Human Capital Components and Economic Development: The Relationship between Education and Health Expenditures and GDP in Selected Countries of Southeast Europe
Abstract
The modern theory of economic growth and development posits that human capital is one of the main factor for economic growth as it enhances the productivity of two other classical growth factors: physical capital and labour. Also, investments in human capital accumulation are considered as important precondition for achieving higher levels of economic development. In this context, one line of emprical research is to assess the importance of the two components of human capital – education and health – in the process of economic development. In this paper, we investigate the impact of education and health on the level of economic development (measured as GDP per capita) in a sample of five Southeast European countries (Albania, Croatia, North Macedonia, Serbia and Slovenia, over the period 2000-2021.The empirical analysis relies on a cross-sectional regression using two panels (one for education - based human capital, and the other for health-based capital.
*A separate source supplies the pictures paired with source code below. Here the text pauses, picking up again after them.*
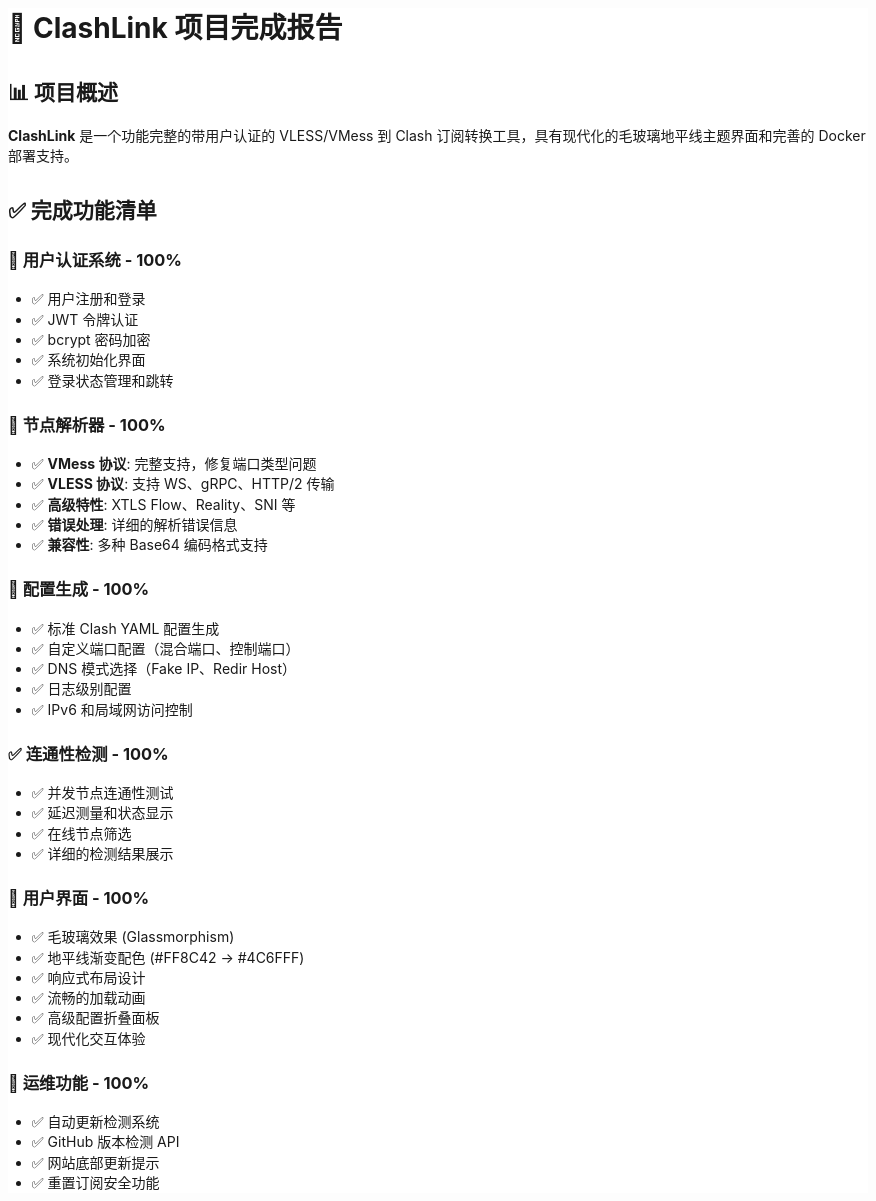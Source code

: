 # 🎉 ClashLink 项目完成报告

## 📊 项目概述

**ClashLink** 是一个功能完整的带用户认证的 VLESS/VMess 到 Clash 订阅转换工具，具有现代化的毛玻璃地平线主题界面和完善的 Docker 部署支持。

## ✅ 完成功能清单

### 🔐 **用户认证系统** - 100%
- ✅ 用户注册和登录
- ✅ JWT 令牌认证
- ✅ bcrypt 密码加密
- ✅ 系统初始化界面
- ✅ 登录状态管理和跳转

### 🔄 **节点解析器** - 100%
- ✅ **VMess 协议**: 完整支持，修复端口类型问题
- ✅ **VLESS 协议**: 支持 WS、gRPC、HTTP/2 传输
- ✅ **高级特性**: XTLS Flow、Reality、SNI 等
- ✅ **错误处理**: 详细的解析错误信息
- ✅ **兼容性**: 多种 Base64 编码格式支持

### 📝 **配置生成** - 100%
- ✅ 标准 Clash YAML 配置生成
- ✅ 自定义端口配置（混合端口、控制端口）
- ✅ DNS 模式选择（Fake IP、Redir Host）
- ✅ 日志级别配置
- ✅ IPv6 和局域网访问控制

### ✅ **连通性检测** - 100%
- ✅ 并发节点连通性测试
- ✅ 延迟测量和状态显示
- ✅ 在线节点筛选
- ✅ 详细的检测结果展示

### 🎨 **用户界面** - 100%
- ✅ 毛玻璃效果 (Glassmorphism)
- ✅ 地平线渐变配色 (#FF8C42 → #4C6FFF)
- ✅ 响应式布局设计
- ✅ 流畅的加载动画
- ✅ 高级配置折叠面板
- ✅ 现代化交互体验

### 🚀 **运维功能** - 100%
- ✅ 自动更新检测系统
- ✅ GitHub 版本检测 API
- ✅ 网站底部更新提示
- ✅ 重置订阅安全功能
Other variables in the models include lagged GDP per capita, gross fixed capital formation per capita and corruption perception index as a proxy for insitutional quality. The results from the two panel regressions indicate that spending on education and health has significant positive effects on GDP per capita. Such reserach results lend support to the policy prescription that public investments in education and health aimed at upgrading the quality of human capital may significantly contribute to the process of economic development.